(Dataset entries)
---*---

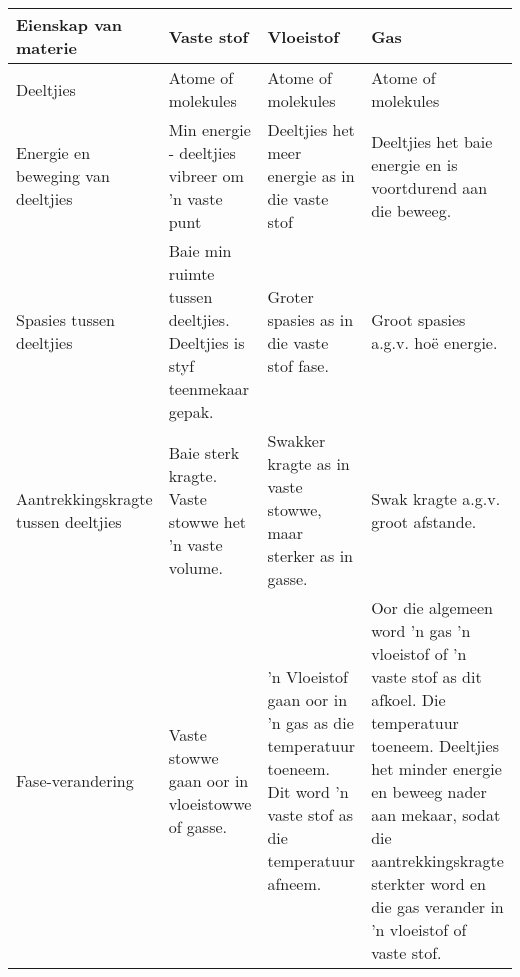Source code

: \begin{table}[h]
\begin{center}

\begin{tabular}{|p{3cm}|p{3cm}|p{3cm}|p{3cm}|}\hline
\textbf{Eienskap van materie} & \textbf{Vaste stof} & \textbf{Vloeistof} & \textbf{Gas} \\\hline
Deeltjies & Atome of molekules & Atome of molekules & Atome of molekules \\\hline
Energie en beweging van deeltjies & Min energie - deeltjies vibreer om 'n vaste punt & Deeltjies het meer energie as in die vaste stof & Deeltjies het baie energie en is voortdurend aan die beweeg.  \\\hline
Spasies tussen  deeltjies & Baie min ruimte tussen deeltjies. Deeltjies is styf teenmekaar gepak. & Groter spasies as in die vaste stof fase. & Groot spasies a.g.v. ho\"{e} energie.  \\\hline
Aantrekkingskragte tussen deeltjies & Baie sterk kragte. Vaste stowwe het  'n vaste volume. & Swakker kragte as in vaste stowwe, maar sterker as in gasse. & Swak kragte a.g.v. groot afstande. \\\hline
Fase-verandering & Vaste stowwe gaan oor in vloeistowwe of gasse. & 'n Vloeistof gaan oor in 'n gas as die temperatuur toeneem. Dit word 'n vaste stof as die temperatuur afneem. & Oor die algemeen word 'n gas 'n vloeistof of 'n vaste stof as dit afkoel. Die temperatuur toeneem. Deeltjies het minder energie en beweeg nader aan mekaar, sodat die aantrekkingskragte sterkter word en die gas verander in  'n vloeistof of vaste stof.  \\\hline
\end{tabular}
\label{tab:microscopic:kinetic theory}
\end{center}
\end{table}
    \par
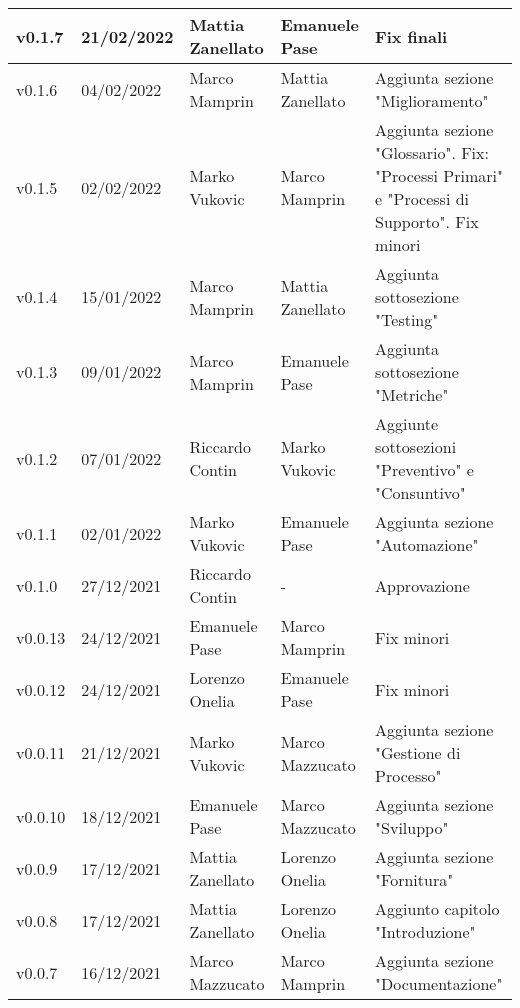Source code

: {\begin{longtable}{|C{1.8cm}|C{2.1cm}|C{2cm}|C{2.4cm}|L{4.4cm}|}
  v0.1.7     & 21/02/2022    & Mattia Zanellato & Emanuele Pase         & Fix finali   \\ \hline
  v0.1.6     & 04/02/2022    & Marco Mamprin    & Mattia Zanellato      & Aggiunta sezione "Miglioramento"   \\ \hline
  v0.1.5     & 02/02/2022    & Marko Vukovic    & Marco Mamprin         & Aggiunta sezione "Glossario". Fix: "Processi Primari" e "Processi di Supporto". Fix minori   \\ \hline
  v0.1.4     & 15/01/2022    & Marco Mamprin    & Mattia Zanellato      & Aggiunta sottosezione "Testing"  \\ \hline
  v0.1.3     & 09/01/2022    & Marco Mamprin    & Emanuele Pase         & Aggiunta sottosezione "Metriche"  \\ \hline
  v0.1.2     & 07/01/2022    & Riccardo Contin  & Marko Vukovic         & Aggiunte sottosezioni "Preventivo" e "Consuntivo"  \\ \hline
  v0.1.1     & 02/01/2022    & Marko Vukovic    & Emanuele Pase         & Aggiunta sezione "Automazione"  \\ \hline
  v0.1.0     & 27/12/2021    & Riccardo Contin  & -                     & Approvazione  \\ \hline
  v0.0.13    & 24/12/2021    & Emanuele Pase    & Marco Mamprin         & Fix minori  \\ \hline
  v0.0.12    & 24/12/2021    & Lorenzo Onelia   & Emanuele Pase         & Fix minori \\ \hline
  v0.0.11    & 21/12/2021    & Marko Vukovic    & Marco Mazzucato       & Aggiunta sezione "Gestione di Processo" \\ \hline
  v0.0.10    & 18/12/2021    & Emanuele Pase    & Marco Mazzucato       & Aggiunta sezione "Sviluppo" \\ \hline
  v0.0.9     & 17/12/2021    & Mattia Zanellato & Lorenzo Onelia        & Aggiunta sezione "Fornitura" \\ \hline
  v0.0.8     & 17/12/2021    & Mattia Zanellato & Lorenzo Onelia        & Aggiunto capitolo "Introduzione" \\ \hline
  v0.0.7     & 16/12/2021    & Marco Mazzucato  & Marco Mamprin         & Aggiunta sezione "Documentazione" \\ \hline

\end{longtable}}
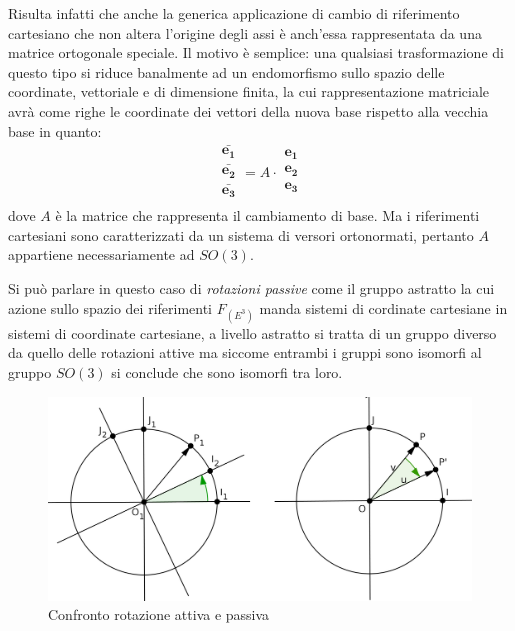 \documentclass[11pt]{report}
\theoremstyle{plain}
\theoremstyle{definition}
\theoremstyle{remark}
\begin{document}
Risulta infatti che anche la generica applicazione di cambio di riferimento cartesiano che non altera l'origine degli assi è anch'essa rappresentata da una matrice ortogonale speciale. Il motivo è semplice: una qualsiasi trasformazione di questo tipo si riduce banalmente ad un endomorfismo sullo spazio delle coordinate, vettoriale e di dimensione finita, la cui rappresentazione matriciale avrà come righe le coordinate dei vettori della nuova base rispetto alla vecchia base in quanto:
\begin{equation}\label{eq:azionedestrariferimenti}
\begin{array}{|c|}
 \bar{\mathbf{e_{1}}} \\
 \bar{\mathbf{e_{2}}}\\
 \bar{\mathbf{e_{3}}}\\
\end{array} = A \cdot \begin{array}{|c|}
 \mathbf{e_{1}} \\
 \mathbf{e_{2}}\\
 \mathbf{e_{3}}\\
\end{array}
\end{equation}
dove $A$ è la matrice che rappresenta il cambiamento di base.
Ma i riferimenti cartesiani sono caratterizzati da un sistema di versori ortonormati, pertanto $A$ appartiene necessariamente ad $SO(3)$.

Si può parlare in questo caso di \emph{rotazioni passive} come il gruppo astratto la cui azione sullo spazio dei riferimenti $F_{(E^{3})}$ manda sistemi di cordinate cartesiane in sistemi di coordinate cartesiane, a livello astratto si tratta di un gruppo diverso da quello delle rotazioni attive ma siccome entrambi i gruppi sono isomorfi al gruppo $SO(3)$ si conclude che sono isomorfi tra loro. 

\begin{figure}[!h]	\label{fig:confrontorotazioni}
\centering
\includegraphics[width=12cm,keepaspectratio]{immagini/Capitolo_III/rotazioniattivepassive}	
\caption{Confronto rotazione attiva e passiva}
\end{figure}
\end{document}
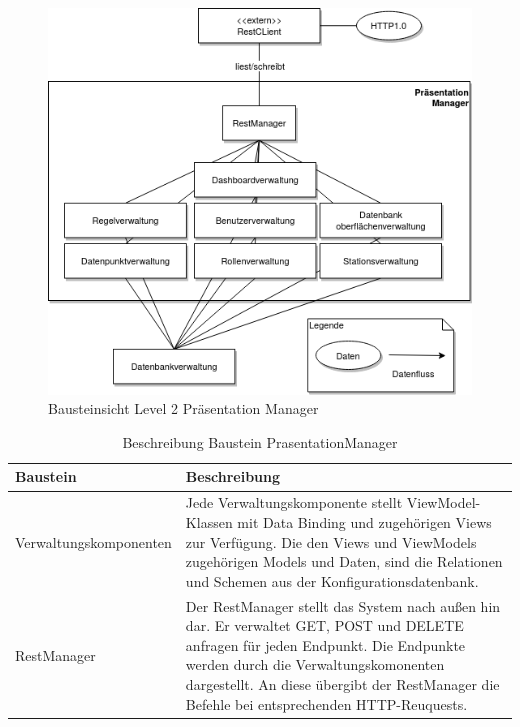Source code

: \begin{figure}[h]
\centering
\includegraphics[width=1\textwidth]{Graphics/bausteinansicht_ebene_2_PrasentationManager.png}
\caption{Bausteinsicht Level 2 Pr\"asentation Manager}
\label{fig:bausteinsichtlvl2__PrasentationManager}
\end{figure}                 

\begin{table}[th]
	\begin{tabularx}{\textwidth}{|p{5cm}|X|}
		\hline
		Baustein & Beschreibung\\
		\hline
		Verwaltungskomponenten & Jede Verwaltungskomponente stellt ViewModel-Klassen mit Data Binding und zugehörigen Views zur Verfügung. Die den Views und ViewModels zugehörigen Models und Daten, sind die Relationen und Schemen aus der Konfigurationsdatenbank. \\
		\hline
		RestManager &  Der RestManager stellt das System nach außen hin dar. Er verwaltet GET, POST und DELETE anfragen für jeden Endpunkt. Die Endpunkte werden durch die Verwaltungskomonenten dargestellt. An diese übergibt der RestManager die Befehle bei entsprechenden HTTP-Reuquests.\\
		\hline
	\end{tabularx} 
	\caption{Beschreibung Baustein PrasentationManager}	\label{tab:Representation}
\end{table}

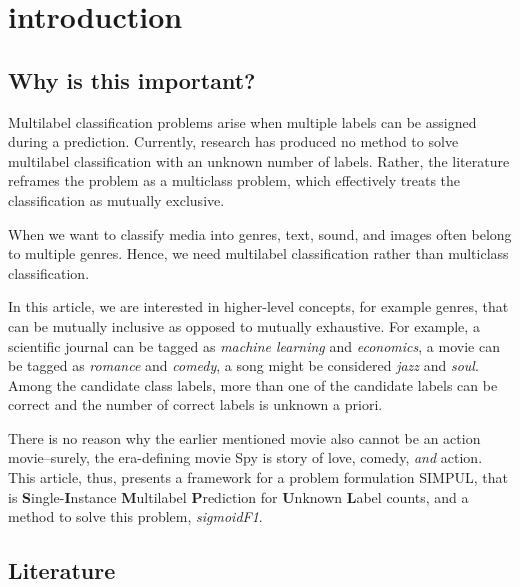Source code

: 
\section{introduction}
\label{sec:org662677c}





\subsection{Why is this important?}

Multilabel classification problems arise when multiple labels can be assigned during a prediction. Currently, research has produced no method to solve multilabel classification with an unknown number of labels. Rather, the literature reframes the problem as a multiclass problem, which effectively treats the classification as mutually exclusive. 

When we want to classify media into genres, text, sound, and images often belong to multiple genres. Hence, we need multilabel classification rather than multiclass classification. 

In this article, we are interested in higher-level concepts, for example genres, that can be mutually inclusive as opposed to mutually exhaustive. For example, a scientific journal can be tagged as \emph{machine learning} and \emph{economics}, a movie can be tagged as \emph{romance} and \emph{comedy}, a song might be considered \emph{jazz} and \emph{soul}. Among the candidate class labels, more than one of the candidate labels can be correct and the number of correct labels is unknown a priori. 



There is no reason why the earlier mentioned movie also cannot be an action movie–surely, the era-defining movie Spy is story of love, comedy, \textit{and} action. This article, thus, presents a framework for a problem formulation  SIMPUL, that is \textbf{S}ingle-\textbf{I}nstance \textbf{M}ultilabel \textbf{P}rediction for \textbf{U}nknown \textbf{L}abel counts, and a method to solve this problem, \emph{sigmoidF1}. 

\subsection{Literature}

---*---

Problem to work on
Return all lines in the entries above that carry the word "tabularx".

Response to the exercise
	\begin{tabularx}{\textwidth}{|p{5cm}|X|}
	\end{tabularx} 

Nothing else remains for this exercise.